DISQUS

Jens · 2 years ago

The key aspect that differentiates the human therapeutics industry from all others is the extensive regulatory environment. Just imagine that every new semiconductor that was developed had to undergo a 5-10 year testing process in which the developer had to proof that it was:

- safe to use (because something people drop dead when they come in contact)
- it worked better than any other semiconductor in the same field (maybe you just made it up?)
- it still worked when you gave it to a lot of people who used it in a near real life environment (strange thinsg happen when you give new stuff to a lot of people in an uncontrolled environment).

After you have done all that successfully, you still needed to:
- convince the regulatory committee that it is really a good idea to approve this semiconductor (BTW, this step alone would take about one year)
- then you have to manufacture the semiconductor (actually, you probably need to build the fab first)
- then you can sell it (you hope that people really want it).

If you think this through, you will understand why therapeutics is different in many respects from all other industries.

Michael Martin · 2 years ago

Speaking of bridging the gap and translational research in the pharmaceutical area -- has Venture Beat ever covered what Paul Capital is doing with its Paul Royalty Fund?

Michael Martin · 2 years ago

Speaking of bridging the gap between basic science and commercialization -- has Venture Beat ever covered what Paul Capital is doing with the Paul Royalty Funds I and II?

Joey h. · 2 years ago

Another crucial and equally important issue facing new drugs is the deviation between IP protection and the realized protected time on market. Assuming a drug actually clears regulatory hurdles, it has to quickly recoup its invested money plus a healthy gain to foster new innovations. Better aligning the regulatory process with the patent process would motivate companies to not only develop new drugs, but commercialize known discoveries.

Mr. Gunn · 2 years ago

You know, if they were dumping money onto small biotech start-ups like they used to do in web tech back in the 90s, things might very well be different, but the main thing, as JENS, points out, is that the regulatory environment is so different, and rightly so.

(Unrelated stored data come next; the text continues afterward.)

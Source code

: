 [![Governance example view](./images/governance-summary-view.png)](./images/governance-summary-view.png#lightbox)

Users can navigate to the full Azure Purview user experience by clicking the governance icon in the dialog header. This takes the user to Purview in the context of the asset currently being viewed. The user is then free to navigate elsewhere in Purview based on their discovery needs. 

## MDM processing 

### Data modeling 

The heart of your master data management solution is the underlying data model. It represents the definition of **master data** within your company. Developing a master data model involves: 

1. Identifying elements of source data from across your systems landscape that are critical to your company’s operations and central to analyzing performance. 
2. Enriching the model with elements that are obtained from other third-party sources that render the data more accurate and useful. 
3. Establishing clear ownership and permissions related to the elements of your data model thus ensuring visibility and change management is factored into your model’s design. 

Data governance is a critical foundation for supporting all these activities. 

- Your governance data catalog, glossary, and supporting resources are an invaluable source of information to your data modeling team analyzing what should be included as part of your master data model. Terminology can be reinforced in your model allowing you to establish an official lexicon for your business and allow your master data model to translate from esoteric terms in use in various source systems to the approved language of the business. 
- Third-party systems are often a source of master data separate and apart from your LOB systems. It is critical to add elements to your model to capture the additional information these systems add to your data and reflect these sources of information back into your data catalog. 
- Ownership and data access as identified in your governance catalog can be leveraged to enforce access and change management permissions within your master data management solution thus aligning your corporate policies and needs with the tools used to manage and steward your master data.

I have first-hand experience in this, because I worked as a science advisor to a biotech startup(currently in stealth mode). The former company of the founder of this startup was a technology company, and the biggest adjustment they had to make was realizing how much of a difference the regulatory environment makes.

David Gong · 2 years ago

Maybe Andy is right: why shouldn't Pharmaceutical industry have a similar Mohr's Law? It's going to happen for sure. But before anything can be done, many of us have to dare to question existing assumptions and so called Rules of Law. Many of us might have heard story of Roger Bannister. Within ten years after he broke the four-minute-mile track-and-field record, 336 other runners had broken the four-minute-mile record as well. But before him,for hundreds of years, nobody ran a mile in less than four minutes. We have to break out from our mind barriers and begin to make impossible possible.

Greg · 2 years ago

Andy Grove is dead wrong. The real problem in the pharmaceutical industry is precisely what he claims is lacking today... time to money. The drive for profit is what causes these companies to concentrate entirely on treating the symptoms of a disease rather than forging further ahead to find a cure. In an environment where profit is paramount, if I can create a drug that a patient will need to use the rest of their life, why on earth would I want to continue further down the path to a drug that will elimiate that patient's need for my product. This paradox is why the pharmaceuticals is one of those rare industries that are completely broken when operating in a capitalistic system. Creating wat the customer, and society, ultimately need, works agains the interest of the creators.

Venu Madhav Dubagunta · 2 years ago

Since I work in semiconductor industry I can certainly see Dr.Grove's approach;however also agree with the differences that Mr.Hamilton pointed out.
To be able to scale up to the expectations set by Dr.Grove we need more collaboration between pharma companies and simulation and modeling Engineers to generate models that can mimic specimens.

Clinical trials are expensive and I am wondering if there is no machine based system that can replicate clinical specimens. Agreed that system building is expensive and time seeking but that's a challenge for computer scientists. And,if machine based system is not a good idea why not legislate more funding for tissue cell research that can probably replace clinical specimens?